What is known about this cohomology operation? Let $X$ be some space, $C^*(X,R)$ its cochain complex. Then there is a multiplication 
$$
\mu : C^*(X,R) \otimes C^*(X,R) \rightarrow C^*(X,R)
$$
inducing the cup product, and a homotopy 
$$H : C^*(X,R) \otimes C^*(X,R) \rightarrow C^{*-1}(X,R)$$
"witnessing" the graded commutativity of the cup product, i.e. such that $dH(x,y) - Hd(x,y) = \mu(x,y) \pm \mu(y,x)$. 
I'm interested in the cohomology operation $x \mapsto H(x,x)$. Note that this goes $H^p(X,R) \rightarrow H^{2p-1}(X,R)$. For $R = \mathbb{Z}/2$, I think this is the Steenrod square $Sq_1 = Sq^{p-1}$ (notation from chapter 2 this book), where $p = |x|$. As a first step, I'd like to understand it when $R = \mathbb{Z}/4$. This is some lift of $Sq_1$, but what more is known about it? Slightly more concretely, what methods are there for computing this kind of cohomology operation?
(I have reason to believe that this operation is NOT a ``Steenrod square''  for $\mathbb{Z}/4$, i.e. does not appear in the cohomology of the spectrum $H \mathbb{Z}/4$. But I also have reason to wish that what I just said were not true.) 
 A: Here are some examples.

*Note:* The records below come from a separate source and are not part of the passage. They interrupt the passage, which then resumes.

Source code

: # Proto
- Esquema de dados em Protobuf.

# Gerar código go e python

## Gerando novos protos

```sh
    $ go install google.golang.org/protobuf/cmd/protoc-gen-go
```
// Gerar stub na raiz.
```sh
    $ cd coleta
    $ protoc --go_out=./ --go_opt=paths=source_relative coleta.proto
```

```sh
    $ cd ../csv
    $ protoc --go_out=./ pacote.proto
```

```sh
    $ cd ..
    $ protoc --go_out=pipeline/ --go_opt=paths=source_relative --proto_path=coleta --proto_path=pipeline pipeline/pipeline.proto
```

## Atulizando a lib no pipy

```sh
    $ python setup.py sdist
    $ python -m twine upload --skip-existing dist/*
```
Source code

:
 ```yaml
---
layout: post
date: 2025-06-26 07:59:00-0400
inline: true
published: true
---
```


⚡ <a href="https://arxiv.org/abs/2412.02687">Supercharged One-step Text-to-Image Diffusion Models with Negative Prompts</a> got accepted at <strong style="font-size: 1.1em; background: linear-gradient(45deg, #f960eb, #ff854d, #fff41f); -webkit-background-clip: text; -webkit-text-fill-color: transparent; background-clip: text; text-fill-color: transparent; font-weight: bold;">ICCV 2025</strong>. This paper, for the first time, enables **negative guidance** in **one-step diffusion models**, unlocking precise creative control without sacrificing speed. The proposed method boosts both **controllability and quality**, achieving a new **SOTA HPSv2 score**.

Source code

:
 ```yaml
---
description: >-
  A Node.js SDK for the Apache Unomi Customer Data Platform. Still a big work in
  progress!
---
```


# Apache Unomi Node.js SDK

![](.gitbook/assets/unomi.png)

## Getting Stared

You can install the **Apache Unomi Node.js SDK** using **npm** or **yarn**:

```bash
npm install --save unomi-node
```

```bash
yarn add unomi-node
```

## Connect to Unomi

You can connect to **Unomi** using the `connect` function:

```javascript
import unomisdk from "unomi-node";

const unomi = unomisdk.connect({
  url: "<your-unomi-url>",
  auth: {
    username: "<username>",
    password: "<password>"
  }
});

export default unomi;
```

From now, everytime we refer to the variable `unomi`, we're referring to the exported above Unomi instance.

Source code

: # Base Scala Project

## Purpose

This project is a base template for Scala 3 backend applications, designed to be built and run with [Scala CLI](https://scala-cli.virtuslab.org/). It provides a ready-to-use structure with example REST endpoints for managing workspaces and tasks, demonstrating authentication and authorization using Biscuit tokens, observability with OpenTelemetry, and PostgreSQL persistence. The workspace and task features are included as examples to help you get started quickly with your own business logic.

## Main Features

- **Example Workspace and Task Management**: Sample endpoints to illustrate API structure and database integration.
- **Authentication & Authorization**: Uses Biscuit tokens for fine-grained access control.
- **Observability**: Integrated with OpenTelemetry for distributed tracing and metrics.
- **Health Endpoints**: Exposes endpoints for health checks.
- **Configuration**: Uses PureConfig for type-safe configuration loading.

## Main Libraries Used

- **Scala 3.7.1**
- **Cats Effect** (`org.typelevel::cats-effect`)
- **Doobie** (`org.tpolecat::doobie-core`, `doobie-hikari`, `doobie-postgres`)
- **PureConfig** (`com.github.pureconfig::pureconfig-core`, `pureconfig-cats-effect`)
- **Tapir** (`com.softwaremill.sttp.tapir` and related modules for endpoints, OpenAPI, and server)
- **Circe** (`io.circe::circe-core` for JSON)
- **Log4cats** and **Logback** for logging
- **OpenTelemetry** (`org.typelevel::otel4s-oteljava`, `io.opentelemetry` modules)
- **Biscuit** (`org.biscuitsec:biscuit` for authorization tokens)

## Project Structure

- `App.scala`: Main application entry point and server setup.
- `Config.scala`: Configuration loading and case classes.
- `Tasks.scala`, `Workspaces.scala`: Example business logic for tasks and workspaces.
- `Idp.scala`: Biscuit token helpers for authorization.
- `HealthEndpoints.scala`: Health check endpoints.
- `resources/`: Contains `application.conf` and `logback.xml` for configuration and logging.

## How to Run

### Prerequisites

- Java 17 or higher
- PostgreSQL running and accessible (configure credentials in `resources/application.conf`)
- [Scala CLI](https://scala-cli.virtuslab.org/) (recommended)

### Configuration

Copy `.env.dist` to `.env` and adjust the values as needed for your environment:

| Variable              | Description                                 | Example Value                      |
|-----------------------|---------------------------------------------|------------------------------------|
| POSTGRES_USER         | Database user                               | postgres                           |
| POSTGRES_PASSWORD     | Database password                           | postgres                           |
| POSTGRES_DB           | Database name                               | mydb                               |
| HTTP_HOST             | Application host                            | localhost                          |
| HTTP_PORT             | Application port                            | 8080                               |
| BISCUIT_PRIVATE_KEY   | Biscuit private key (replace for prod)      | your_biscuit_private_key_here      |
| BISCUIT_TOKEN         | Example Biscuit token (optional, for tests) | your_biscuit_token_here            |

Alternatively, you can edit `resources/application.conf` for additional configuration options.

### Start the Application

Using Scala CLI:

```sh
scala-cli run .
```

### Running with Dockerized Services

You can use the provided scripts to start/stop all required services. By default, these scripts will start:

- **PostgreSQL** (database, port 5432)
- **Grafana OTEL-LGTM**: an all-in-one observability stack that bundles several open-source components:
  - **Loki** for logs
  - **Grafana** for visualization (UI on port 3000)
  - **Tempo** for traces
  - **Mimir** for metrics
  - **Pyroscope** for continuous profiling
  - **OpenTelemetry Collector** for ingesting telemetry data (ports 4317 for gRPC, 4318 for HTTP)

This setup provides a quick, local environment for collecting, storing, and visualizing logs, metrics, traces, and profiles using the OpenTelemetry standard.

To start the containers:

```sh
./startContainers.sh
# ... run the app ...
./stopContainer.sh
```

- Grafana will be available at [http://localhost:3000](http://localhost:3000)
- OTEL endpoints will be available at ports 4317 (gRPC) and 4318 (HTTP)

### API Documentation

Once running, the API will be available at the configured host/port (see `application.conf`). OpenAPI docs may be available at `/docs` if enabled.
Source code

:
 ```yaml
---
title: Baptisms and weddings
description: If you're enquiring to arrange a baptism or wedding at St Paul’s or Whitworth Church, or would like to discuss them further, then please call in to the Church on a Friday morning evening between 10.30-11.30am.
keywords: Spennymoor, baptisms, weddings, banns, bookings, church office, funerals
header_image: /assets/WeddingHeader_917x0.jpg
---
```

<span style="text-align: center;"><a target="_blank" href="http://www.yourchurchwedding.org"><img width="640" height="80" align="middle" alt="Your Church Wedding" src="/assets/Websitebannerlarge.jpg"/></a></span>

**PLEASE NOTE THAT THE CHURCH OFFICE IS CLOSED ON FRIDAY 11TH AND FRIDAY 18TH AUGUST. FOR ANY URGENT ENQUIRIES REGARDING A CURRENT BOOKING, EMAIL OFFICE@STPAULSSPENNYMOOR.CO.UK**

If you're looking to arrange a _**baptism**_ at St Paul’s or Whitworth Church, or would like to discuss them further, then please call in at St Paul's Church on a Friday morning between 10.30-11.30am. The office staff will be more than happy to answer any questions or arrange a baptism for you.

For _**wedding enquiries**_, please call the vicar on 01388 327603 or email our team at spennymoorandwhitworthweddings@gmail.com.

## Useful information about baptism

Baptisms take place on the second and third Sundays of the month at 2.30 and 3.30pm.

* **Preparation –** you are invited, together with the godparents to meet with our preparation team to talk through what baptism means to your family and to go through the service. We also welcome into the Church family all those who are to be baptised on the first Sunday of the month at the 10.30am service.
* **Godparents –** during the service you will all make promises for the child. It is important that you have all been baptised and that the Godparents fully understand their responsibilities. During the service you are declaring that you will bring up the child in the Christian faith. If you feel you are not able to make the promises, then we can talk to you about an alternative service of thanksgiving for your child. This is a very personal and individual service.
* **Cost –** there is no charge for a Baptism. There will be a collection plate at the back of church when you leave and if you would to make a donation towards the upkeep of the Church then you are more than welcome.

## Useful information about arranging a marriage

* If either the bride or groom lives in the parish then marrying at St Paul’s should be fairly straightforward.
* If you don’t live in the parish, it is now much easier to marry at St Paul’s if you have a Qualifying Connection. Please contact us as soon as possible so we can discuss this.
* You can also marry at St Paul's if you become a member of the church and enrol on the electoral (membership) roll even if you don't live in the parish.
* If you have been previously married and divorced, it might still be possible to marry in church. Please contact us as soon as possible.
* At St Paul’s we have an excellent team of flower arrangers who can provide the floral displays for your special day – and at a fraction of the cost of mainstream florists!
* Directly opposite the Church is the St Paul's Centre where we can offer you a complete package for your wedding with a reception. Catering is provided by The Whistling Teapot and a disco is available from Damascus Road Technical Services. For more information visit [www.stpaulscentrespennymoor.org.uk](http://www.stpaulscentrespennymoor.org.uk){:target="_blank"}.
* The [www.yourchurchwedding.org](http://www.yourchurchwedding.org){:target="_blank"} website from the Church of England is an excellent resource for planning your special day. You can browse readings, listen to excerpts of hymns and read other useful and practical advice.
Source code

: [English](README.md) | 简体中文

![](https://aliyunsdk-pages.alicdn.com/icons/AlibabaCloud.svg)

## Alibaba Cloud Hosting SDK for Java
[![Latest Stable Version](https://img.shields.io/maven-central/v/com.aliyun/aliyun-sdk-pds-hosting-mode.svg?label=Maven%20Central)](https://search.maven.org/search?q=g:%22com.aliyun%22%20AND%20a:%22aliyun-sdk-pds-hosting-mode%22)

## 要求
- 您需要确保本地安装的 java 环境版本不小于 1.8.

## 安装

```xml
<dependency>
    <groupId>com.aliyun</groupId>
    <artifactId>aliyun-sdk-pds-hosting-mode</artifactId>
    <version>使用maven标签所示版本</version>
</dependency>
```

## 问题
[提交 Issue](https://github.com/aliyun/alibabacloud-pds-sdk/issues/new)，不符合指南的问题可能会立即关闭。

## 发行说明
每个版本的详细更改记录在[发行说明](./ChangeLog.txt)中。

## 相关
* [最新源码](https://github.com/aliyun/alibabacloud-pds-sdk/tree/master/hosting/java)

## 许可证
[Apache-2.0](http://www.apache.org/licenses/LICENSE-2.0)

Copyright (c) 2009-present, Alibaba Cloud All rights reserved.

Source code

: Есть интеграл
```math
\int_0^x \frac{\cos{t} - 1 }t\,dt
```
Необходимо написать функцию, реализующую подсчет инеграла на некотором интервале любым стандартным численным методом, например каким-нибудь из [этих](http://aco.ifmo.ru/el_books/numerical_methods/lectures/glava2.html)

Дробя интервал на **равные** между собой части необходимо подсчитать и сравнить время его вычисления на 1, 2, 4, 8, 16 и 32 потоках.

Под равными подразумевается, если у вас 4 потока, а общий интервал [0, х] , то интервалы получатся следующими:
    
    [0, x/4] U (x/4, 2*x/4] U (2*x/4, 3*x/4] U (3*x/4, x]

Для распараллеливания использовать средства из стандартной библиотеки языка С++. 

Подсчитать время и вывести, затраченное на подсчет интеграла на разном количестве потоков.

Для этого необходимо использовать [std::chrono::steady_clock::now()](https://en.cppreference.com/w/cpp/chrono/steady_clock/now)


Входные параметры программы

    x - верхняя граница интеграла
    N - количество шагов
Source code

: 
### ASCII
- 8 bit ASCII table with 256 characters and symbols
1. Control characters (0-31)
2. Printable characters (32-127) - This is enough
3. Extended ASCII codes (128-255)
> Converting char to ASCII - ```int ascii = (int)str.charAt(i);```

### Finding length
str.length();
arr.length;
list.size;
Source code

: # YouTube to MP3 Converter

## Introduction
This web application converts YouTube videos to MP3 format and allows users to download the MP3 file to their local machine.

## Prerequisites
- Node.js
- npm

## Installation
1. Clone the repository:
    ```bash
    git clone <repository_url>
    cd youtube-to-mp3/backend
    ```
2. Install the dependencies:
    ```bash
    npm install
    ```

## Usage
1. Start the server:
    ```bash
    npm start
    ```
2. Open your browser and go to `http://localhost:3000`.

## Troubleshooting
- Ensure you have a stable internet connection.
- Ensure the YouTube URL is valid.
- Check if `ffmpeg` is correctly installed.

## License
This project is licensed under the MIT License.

And since this really just adresses the computation part of the question and not what that map is, it is really just a partial answer. 
LEt me first describe the sequence operad in words (and with $\mathbb{F}_2$-coefficients to ignore signs - makes everything much simpler). For any surjection 
$f:\{1,\ldots,n+k\}\rightarrow \{1,\ldots,n\}$ there is associated a natural 
$\langle f\rangle: C^*(X)^{\otimes n}\rightarrow C^{*-k}(X)$. I will use the abbreviation $f=(f(1),f(2),f(3))$ and further I will leave out the commas and brackets (If $n\ge 10$ things would be too ugly anyway), so $121$ really denotes a surjection $\{1,2,3\}\rightarrow \{1,2\}$. 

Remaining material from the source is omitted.